The final area of concern is accessibility. In attempting to address our concerns with Duke’s investment practices, Duke Amnesty International ran into a number of roadblocks.
After reaching out directly to the President of DUMAC, Neal Triplett, we were informed that DUMAC does not engage with student groups or individual students to discuss investment matters. Instead, all questions and concerns are redirected to the ACIR, whose purpose is to advise the President on investment recommendations he makes to the Board of Trustees. The Board then makes recommendations to DUMAC, which engages with external investment management companies for the final investments. Such a roundabout process does not facilitate student engagement with the governing bodies over the Duke endowment and instead keeps them several degrees removed from the process.
Even engaging with the ACIR through the defined grievance process presents students with difficulties. The ACIR holds student town halls once a year to hear questions and concerns from students about investment practices. In the most recent one on October 25, newly-appointed chair of the ACIR Emma Rasiel expressed the committee’s willingness to hold such forums more frequently, noting that there would be one planned for Spring 2024.
The ACIR does not take meetings with students but invites them to submit formal reports outlining their concerns. The timeline for communication after these reports is unclear, though. On occasion, groups have gone over a year without a response from the committee, as is the case with the most recent formal report from Duke Climate Coalition that was submitted in December 2022 and has still received no written response.

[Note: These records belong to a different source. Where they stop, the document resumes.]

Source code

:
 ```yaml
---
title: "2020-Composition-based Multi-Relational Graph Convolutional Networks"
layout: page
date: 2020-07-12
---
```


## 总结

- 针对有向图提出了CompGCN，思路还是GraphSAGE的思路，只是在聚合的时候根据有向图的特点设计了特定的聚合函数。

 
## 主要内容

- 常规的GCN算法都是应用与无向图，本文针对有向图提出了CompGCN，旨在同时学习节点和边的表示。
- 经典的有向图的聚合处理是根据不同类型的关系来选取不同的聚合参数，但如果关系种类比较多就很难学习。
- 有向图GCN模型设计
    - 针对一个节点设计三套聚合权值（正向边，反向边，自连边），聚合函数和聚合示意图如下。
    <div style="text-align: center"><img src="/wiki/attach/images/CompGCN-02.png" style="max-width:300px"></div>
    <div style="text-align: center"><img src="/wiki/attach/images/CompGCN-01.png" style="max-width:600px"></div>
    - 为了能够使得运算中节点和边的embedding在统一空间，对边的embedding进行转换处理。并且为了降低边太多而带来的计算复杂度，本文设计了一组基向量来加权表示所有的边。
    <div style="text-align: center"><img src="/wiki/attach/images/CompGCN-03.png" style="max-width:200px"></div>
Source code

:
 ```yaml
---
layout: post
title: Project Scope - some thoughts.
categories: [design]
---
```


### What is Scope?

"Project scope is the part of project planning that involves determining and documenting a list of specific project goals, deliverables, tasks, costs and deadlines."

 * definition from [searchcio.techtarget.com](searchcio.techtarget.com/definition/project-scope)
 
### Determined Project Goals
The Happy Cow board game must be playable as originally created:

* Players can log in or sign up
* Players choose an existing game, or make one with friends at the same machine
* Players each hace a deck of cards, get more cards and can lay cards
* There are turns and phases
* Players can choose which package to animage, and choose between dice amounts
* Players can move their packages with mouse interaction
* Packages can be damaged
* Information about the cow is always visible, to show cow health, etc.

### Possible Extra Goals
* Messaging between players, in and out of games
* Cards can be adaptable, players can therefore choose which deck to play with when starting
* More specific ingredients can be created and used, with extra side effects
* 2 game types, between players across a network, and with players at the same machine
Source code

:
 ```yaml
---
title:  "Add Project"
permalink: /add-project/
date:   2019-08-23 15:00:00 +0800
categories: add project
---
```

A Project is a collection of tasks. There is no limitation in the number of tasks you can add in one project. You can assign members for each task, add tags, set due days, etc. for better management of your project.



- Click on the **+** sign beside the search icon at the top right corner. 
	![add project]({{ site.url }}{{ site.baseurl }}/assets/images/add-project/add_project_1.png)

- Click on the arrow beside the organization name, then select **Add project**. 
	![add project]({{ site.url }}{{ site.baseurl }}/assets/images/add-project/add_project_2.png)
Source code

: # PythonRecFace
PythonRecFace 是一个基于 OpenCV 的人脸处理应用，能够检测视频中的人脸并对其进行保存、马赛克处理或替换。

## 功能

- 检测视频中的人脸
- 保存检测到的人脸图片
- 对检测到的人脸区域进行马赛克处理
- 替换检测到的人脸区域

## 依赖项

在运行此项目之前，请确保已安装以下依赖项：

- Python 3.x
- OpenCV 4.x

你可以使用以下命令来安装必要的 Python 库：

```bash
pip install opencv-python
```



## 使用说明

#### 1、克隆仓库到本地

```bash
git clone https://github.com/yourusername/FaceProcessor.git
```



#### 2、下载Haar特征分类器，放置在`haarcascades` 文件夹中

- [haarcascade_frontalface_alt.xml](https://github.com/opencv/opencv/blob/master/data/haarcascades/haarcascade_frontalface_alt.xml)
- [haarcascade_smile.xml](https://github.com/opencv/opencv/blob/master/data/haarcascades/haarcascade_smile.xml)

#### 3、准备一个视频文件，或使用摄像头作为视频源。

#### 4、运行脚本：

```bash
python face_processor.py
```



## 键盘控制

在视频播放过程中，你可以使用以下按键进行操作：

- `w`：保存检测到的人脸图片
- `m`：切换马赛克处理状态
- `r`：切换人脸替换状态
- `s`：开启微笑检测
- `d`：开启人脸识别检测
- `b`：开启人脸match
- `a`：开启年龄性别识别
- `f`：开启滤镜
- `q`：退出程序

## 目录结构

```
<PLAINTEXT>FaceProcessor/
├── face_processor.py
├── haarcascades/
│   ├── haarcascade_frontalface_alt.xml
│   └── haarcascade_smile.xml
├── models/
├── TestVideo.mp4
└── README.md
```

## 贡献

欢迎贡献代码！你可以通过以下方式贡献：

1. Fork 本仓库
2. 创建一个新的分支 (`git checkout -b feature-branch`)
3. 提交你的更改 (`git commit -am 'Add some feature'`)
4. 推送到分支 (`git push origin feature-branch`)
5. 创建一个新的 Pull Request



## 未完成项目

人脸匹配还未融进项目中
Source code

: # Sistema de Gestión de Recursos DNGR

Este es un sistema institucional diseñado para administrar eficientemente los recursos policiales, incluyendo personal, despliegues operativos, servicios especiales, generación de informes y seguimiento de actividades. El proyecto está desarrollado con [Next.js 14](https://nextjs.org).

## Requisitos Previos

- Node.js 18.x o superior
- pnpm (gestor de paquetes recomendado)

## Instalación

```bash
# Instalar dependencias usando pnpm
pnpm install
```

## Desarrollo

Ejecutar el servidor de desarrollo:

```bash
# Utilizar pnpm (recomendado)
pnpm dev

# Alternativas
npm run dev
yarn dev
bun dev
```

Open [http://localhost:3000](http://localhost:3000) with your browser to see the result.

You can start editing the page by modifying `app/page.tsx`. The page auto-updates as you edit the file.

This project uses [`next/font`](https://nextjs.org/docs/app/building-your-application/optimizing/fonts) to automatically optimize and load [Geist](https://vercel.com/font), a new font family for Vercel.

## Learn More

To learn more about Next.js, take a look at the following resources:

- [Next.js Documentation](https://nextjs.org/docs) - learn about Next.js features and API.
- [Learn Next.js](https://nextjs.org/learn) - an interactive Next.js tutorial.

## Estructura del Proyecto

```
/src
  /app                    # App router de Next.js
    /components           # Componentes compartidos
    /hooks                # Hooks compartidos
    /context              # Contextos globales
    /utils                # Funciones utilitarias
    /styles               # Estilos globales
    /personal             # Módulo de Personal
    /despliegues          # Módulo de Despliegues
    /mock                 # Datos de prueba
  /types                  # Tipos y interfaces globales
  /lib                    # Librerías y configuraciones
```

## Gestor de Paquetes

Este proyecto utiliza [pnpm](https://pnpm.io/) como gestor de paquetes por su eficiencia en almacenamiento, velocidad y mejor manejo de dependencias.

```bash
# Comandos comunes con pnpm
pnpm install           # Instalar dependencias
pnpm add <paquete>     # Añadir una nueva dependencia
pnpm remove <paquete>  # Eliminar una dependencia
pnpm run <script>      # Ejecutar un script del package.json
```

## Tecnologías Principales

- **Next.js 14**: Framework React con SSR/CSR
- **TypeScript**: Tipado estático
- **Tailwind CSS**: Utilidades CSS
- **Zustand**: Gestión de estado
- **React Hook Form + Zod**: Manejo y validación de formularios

Duke Amnesty International is currently in the process of submitting a formal report for consideration, and we hope it to be met thoughtfully and in a more timely fashion than past reports have been. Given this arduous process, we decided it was important to educate the Duke student population on the university’s investment due diligence failings through this guest column.
The student body deserves to know whether their university’s operations are being funded responsibly and in line with Duke’s institutional values. Duke Amnesty International asks DUMAC to reform its investment responsibility practices by engaging in human rights due diligence, improving investment transparency, and amending the grievance process to better facilitate communication with community stakeholders.